EXERCISE DIRECTIONS :: The data below holds a line containing "int | 宽度mm |" and a line containing "int | 预警短信通知时效分钟 |"; please quote exactly those two lines and every line between them, and nothing else.

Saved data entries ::
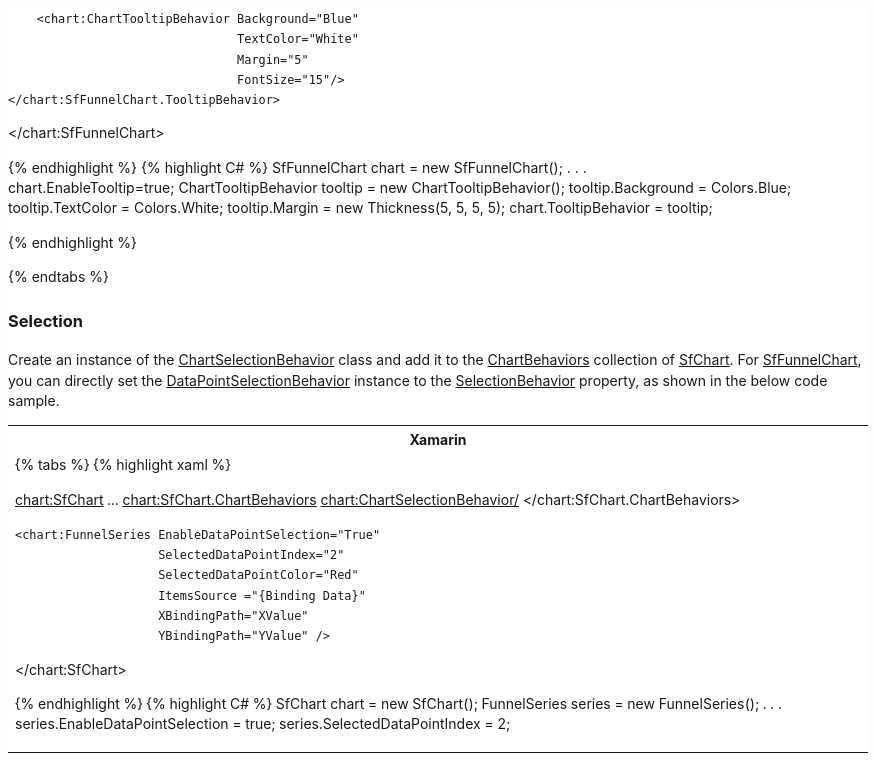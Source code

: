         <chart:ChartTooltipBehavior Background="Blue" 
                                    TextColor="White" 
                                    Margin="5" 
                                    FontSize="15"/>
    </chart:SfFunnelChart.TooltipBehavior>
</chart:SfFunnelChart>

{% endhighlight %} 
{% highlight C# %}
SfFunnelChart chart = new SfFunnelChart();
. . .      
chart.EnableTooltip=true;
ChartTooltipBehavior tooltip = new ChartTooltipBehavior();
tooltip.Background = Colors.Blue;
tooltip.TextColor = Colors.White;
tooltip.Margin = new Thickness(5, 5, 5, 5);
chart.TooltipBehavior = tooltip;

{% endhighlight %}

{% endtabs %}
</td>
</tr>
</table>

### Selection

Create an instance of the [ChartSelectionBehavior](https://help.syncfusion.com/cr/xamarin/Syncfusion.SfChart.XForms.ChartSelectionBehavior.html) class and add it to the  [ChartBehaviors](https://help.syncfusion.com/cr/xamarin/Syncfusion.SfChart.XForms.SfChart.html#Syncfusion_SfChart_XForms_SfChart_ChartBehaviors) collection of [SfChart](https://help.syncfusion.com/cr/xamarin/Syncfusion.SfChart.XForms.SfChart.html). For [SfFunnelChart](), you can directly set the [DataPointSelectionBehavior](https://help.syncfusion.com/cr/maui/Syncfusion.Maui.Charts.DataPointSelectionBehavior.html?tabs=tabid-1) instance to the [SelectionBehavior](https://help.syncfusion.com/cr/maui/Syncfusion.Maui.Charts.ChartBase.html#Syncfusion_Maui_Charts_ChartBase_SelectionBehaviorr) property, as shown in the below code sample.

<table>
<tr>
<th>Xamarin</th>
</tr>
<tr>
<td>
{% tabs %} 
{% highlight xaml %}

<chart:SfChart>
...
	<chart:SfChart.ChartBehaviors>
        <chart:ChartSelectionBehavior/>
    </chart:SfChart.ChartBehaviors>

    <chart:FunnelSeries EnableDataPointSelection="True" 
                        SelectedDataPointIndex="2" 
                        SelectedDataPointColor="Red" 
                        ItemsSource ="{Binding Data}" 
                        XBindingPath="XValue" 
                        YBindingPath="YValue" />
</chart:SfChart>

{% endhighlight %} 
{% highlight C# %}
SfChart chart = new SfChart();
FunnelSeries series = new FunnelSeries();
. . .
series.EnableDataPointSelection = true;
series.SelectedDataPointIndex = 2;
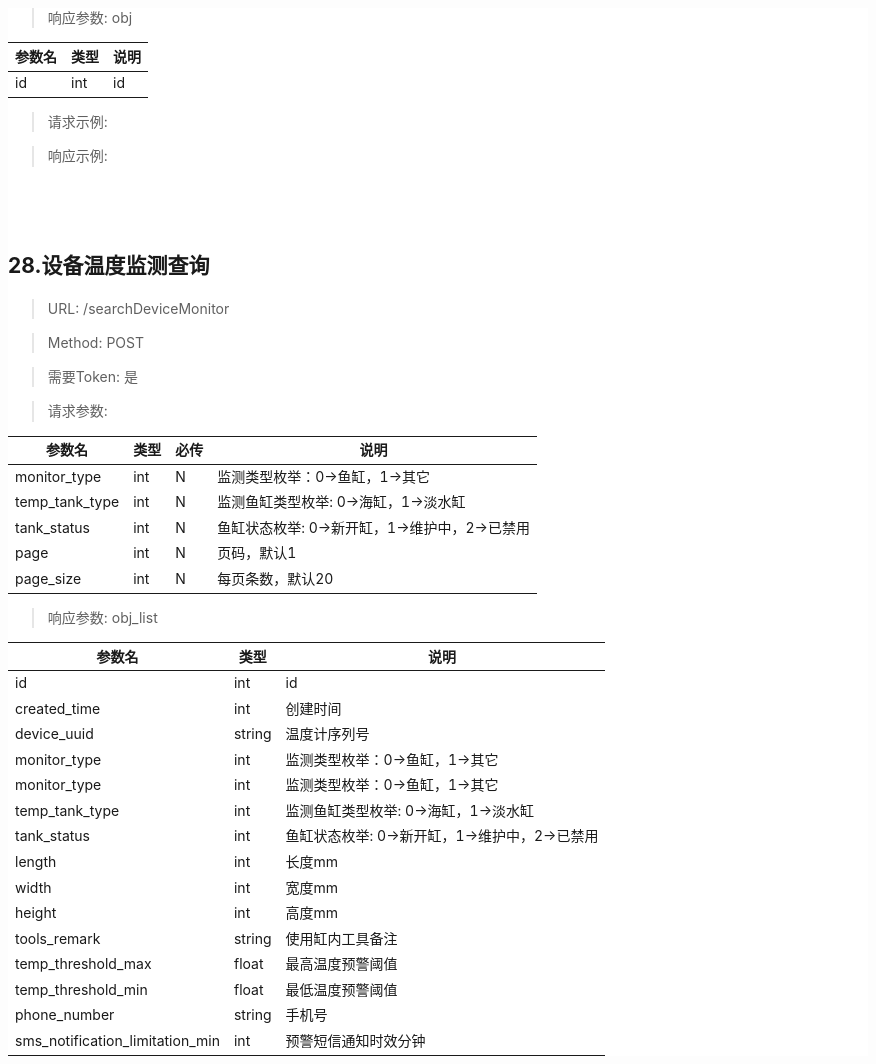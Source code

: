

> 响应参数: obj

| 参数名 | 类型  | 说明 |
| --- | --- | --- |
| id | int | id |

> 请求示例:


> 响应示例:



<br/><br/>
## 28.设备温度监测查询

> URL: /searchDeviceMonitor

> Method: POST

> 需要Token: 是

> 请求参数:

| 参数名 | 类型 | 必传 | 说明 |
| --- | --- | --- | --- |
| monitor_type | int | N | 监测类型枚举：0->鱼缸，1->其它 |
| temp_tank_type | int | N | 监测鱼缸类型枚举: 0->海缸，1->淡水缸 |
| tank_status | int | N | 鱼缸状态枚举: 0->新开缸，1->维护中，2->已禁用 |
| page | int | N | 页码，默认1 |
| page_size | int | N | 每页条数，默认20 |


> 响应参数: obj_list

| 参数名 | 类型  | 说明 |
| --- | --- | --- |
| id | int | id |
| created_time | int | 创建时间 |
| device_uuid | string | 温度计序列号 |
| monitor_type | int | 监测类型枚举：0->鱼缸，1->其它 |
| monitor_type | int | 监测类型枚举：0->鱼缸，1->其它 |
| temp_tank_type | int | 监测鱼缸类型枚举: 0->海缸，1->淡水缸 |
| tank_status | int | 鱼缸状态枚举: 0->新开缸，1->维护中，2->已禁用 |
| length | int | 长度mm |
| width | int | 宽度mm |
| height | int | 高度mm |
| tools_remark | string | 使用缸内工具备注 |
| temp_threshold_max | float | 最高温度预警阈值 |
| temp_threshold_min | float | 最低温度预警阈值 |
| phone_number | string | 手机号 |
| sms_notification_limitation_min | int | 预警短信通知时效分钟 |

---

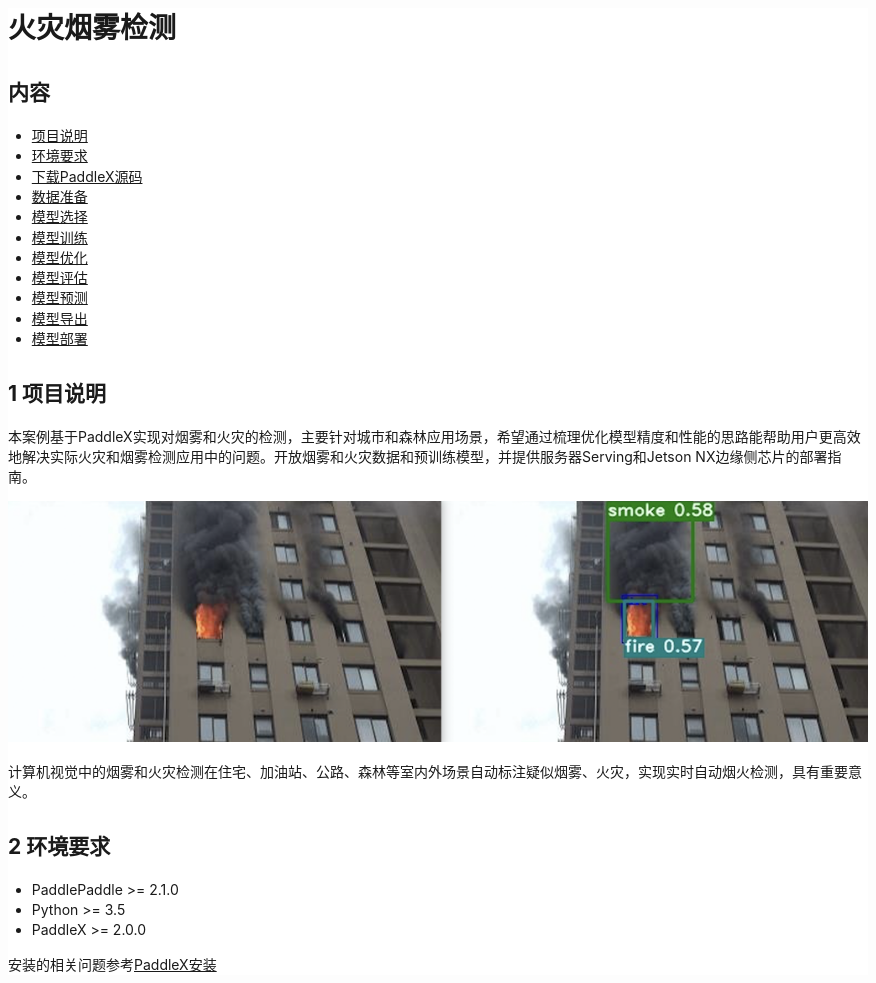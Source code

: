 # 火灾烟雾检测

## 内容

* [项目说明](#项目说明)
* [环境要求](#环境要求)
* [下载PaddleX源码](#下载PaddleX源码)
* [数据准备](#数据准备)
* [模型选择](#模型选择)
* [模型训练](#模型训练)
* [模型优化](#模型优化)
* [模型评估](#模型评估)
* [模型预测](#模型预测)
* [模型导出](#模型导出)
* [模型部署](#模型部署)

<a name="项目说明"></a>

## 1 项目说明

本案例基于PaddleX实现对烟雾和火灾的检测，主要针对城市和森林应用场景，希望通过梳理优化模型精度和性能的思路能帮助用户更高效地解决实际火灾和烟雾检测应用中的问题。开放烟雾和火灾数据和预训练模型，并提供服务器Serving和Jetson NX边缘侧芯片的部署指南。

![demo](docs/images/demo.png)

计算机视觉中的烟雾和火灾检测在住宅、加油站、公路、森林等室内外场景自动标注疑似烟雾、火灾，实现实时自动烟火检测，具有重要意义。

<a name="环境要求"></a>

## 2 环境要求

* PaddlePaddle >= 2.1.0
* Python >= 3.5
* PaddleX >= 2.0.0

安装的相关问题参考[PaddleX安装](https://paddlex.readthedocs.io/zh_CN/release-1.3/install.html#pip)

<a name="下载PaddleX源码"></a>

WRITTEN REPLY ::
| width | int | 宽度mm |
| height | int | 高度mm |
| tools_remark | string | 使用缸内工具备注 |
| temp_threshold_max | float | 最高温度预警阈值 |
| temp_threshold_min | float | 最低温度预警阈值 |
| phone_number | string | 手机号 |
| sms_notification_limitation_min | int | 预警短信通知时效分钟 |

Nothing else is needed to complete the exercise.